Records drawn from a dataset
= Beginning of Section =
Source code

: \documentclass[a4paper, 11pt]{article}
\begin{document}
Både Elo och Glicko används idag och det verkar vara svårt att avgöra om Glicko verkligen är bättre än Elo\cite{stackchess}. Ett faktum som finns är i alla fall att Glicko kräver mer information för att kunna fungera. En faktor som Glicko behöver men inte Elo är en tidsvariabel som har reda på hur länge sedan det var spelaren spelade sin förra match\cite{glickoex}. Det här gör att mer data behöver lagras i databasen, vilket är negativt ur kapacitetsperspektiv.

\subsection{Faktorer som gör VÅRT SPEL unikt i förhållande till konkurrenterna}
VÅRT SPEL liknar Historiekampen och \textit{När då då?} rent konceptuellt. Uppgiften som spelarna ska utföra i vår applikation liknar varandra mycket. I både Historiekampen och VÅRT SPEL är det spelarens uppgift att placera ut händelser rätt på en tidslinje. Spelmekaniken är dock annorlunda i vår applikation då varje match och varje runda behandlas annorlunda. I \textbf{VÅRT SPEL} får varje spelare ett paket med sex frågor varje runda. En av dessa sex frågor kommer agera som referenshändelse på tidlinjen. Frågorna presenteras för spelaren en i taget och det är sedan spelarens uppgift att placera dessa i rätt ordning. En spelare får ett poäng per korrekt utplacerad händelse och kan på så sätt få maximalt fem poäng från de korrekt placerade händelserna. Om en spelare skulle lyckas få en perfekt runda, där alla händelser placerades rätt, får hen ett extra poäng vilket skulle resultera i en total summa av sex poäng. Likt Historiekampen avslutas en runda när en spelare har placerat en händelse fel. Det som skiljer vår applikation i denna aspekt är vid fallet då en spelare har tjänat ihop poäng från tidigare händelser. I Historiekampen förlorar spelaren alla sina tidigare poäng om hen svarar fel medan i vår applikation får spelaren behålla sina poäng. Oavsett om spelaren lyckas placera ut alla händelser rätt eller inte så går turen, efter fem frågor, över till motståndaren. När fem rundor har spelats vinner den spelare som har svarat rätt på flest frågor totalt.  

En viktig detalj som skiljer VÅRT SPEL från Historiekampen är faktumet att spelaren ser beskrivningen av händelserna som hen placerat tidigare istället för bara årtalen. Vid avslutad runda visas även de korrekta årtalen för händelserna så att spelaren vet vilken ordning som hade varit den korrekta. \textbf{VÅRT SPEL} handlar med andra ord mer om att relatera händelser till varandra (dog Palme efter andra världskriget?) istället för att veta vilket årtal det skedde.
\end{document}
= End of Section =
Repeat the records above line by line, from the first line through the line that contains "som gör VÅRT".

Source code

: \documentclass[a4paper, 11pt]{article}
\begin{document}
Både Elo och Glicko används idag och det verkar vara svårt att avgöra om Glicko verkligen är bättre än Elo\cite{stackchess}. Ett faktum som finns är i alla fall att Glicko kräver mer information för att kunna fungera. En faktor som Glicko behöver men inte Elo är en tidsvariabel som har reda på hur länge sedan det var spelaren spelade sin förra match\cite{glickoex}. Det här gör att mer data behöver lagras i databasen, vilket är negativt ur kapacitetsperspektiv.

\subsection{Faktorer som gör VÅRT SPEL unikt i förhållande till konkurrenterna}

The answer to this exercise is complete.